勧告は、公共事業の発注元である都道府県や市町村、建設業団体のほか、不動産協会、住宅生産団体連合会に対しても行われた。基準は、建設工事は受発注者間と元請け業者・下請け業者間が対等な立場で、合意に基づいて契約を締結することが基本と示す。そのうえで、建設現場の働き方改革の推進や、工期変更の際には受発注者間の合意のうえで施工を進めることなど、工期全般にわたる考慮すべき事項を盛り込んだ。

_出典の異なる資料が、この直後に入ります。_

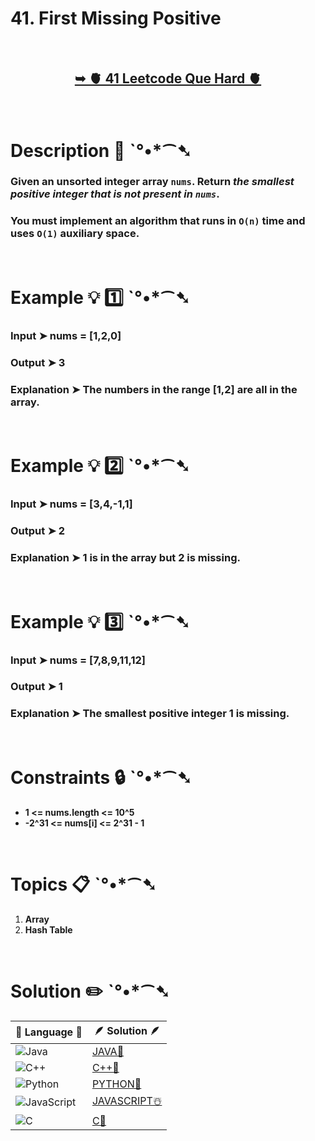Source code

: # 41. First Missing Positive

</br>

<h2 align="center"> 

<a href="https://leetcode.com/problems/first-missing-positive/description/"><strong>➥ 🫀 41 Leetcode Que Hard 🫀 </strong></a>
</h2>

</br> 

# Description 📜 ˋ°•*⁀➷

### Given an unsorted integer array `nums`. Return *the smallest positive integer that is not present in `nums`*.

### You must implement an algorithm that runs in `O(n)` time and uses `O(1)` auxiliary space.



</br>

# Example 💡 1️⃣ ˋ°•*⁀➷

  ### Input  ➤ nums = [1,2,0]

  ### Output  ➤ 3

  ### Explanation  ➤ The numbers in the range [1,2] are all in the array.

</br>

# Example 💡 2️⃣ ˋ°•*⁀➷

  ### Input ➤ nums = [3,4,-1,1]

  ### Output  ➤ 2

  ### Explanation ➤ 1 is in the array but 2 is missing.


</br>

# Example 💡 3️⃣ ˋ°•*⁀➷

  ### Input ➤ nums = [7,8,9,11,12]

  ### Output  ➤ 1

  ### Explanation  ➤ The smallest positive integer 1 is missing.

</br>

# Constraints 🔒 ˋ°•*⁀➷

- **1 <= nums.length <= 10^5**
- **-2^31 <= nums[i] <= 2^31 - 1**

</br>

# Topics 📋 ˋ°•*⁀➷

1. **Array**
2. **Hash Table**


</br>

# Solution ✏️ ˋ°•*⁀➷

| 📒 Language 📒  | 🪶 Solution 🪶 |
| ------------- | ------------- |
|  ![Java](https://img.shields.io/badge/java-%23ED8B00.svg?style=for-the-badge&logo=openjdk&logoColor=white)  | [JAVA🍁](https://github.com/Prakhar-002/LEETCODE/blob/main/%F0%9F%8E%AD%20LEVEL%20wise%20que%20with%20solution%20%F0%9F%8E%AF/%F0%9F%AB%80%20Hard%2041.%20First%20Missing%20Positive%20%E2%98%83%EF%B8%8F%20%F0%9F%8D%81%20%F0%9F%8D%B0%20%F0%9F%8E%B2%20%F0%9F%92%96/%F0%9F%8D%81JAVA_41_FirstMissingPositive.java) |
|  ![C++](https://img.shields.io/badge/c++-%2300599C.svg?style=for-the-badge&logo=c%2B%2B&logoColor=white)  | [C++🎲](https://github.com/Prakhar-002/LEETCODE/blob/main/%F0%9F%8E%AD%20LEVEL%20wise%20que%20with%20solution%20%F0%9F%8E%AF/%F0%9F%AB%80%20Hard%2041.%20First%20Missing%20Positive%20%E2%98%83%EF%B8%8F%20%F0%9F%8D%81%20%F0%9F%8D%B0%20%F0%9F%8E%B2%20%F0%9F%92%96/%F0%9F%8E%B2CPP_41_FirstMissingPositive.cpp)  |
|  ![Python](https://img.shields.io/badge/python-3670A0?style=for-the-badge&logo=python&logoColor=ffdd54)    | [PYTHON🍰](https://github.com/Prakhar-002/LEETCODE/blob/main/%F0%9F%8E%AD%20LEVEL%20wise%20que%20with%20solution%20%F0%9F%8E%AF/%F0%9F%AB%80%20Hard%2041.%20First%20Missing%20Positive%20%E2%98%83%EF%B8%8F%20%F0%9F%8D%81%20%F0%9F%8D%B0%20%F0%9F%8E%B2%20%F0%9F%92%96/%F0%9F%8D%B0PYTHON_41_FirstMissingPositive.py) |
| ![JavaScript](https://img.shields.io/badge/javascript-%23323330.svg?style=for-the-badge&logo=javascript&logoColor=%23F7DF1E)   | [JAVASCRIPT☃️](https://github.com/Prakhar-002/LEETCODE/blob/main/%F0%9F%8E%AD%20LEVEL%20wise%20que%20with%20solution%20%F0%9F%8E%AF/%F0%9F%AB%80%20Hard%2041.%20First%20Missing%20Positive%20%E2%98%83%EF%B8%8F%20%F0%9F%8D%81%20%F0%9F%8D%B0%20%F0%9F%8E%B2%20%F0%9F%92%96/%E2%98%83%EF%B8%8FJAVASCRIPT_41_FirstMissingPositive.js) |
|   ![C](https://img.shields.io/badge/c-%2300599C.svg?style=for-the-badge&logo=c&logoColor=white)   | [C💖](https://github.com/Prakhar-002/LEETCODE/blob/main/%F0%9F%8E%AD%20LEVEL%20wise%20que%20with%20solution%20%F0%9F%8E%AF/%F0%9F%AB%80%20Hard%2041.%20First%20Missing%20Positive%20%E2%98%83%EF%B8%8F%20%F0%9F%8D%81%20%F0%9F%8D%B0%20%F0%9F%8E%B2%20%F0%9F%92%96/%F0%9F%92%96C_41_FirstMissingPositive.c)  |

住宅・不動産分野については、完成時期を見据えて、「事業計画段階から契約日・工事着手のメドを設定することが必要」と示した。災害や不可抗力で引渡日の変更があり得ることを、売買・賃貸借契約時に、利用者に説明することも明記。災害や不可抗力で工程の遅延が生じ、建設労働者の違法な長時間労働を前提としなければ遅れを取り戻せない場合は、利用者に「引渡日の変更について理解を求める」と記載した。
また、著しく短い工期と疑われる場合は、駆け込みホットラインが設置され、受発注者、元・下請業者問わず相談が可能なことも示した。新型コロナウイルスの対応も盛り込まれ、「3密」の回避のため適正な工期を確保できなくなった場合は、必要に応じて工期の延長に対応することが必要であることも明記された。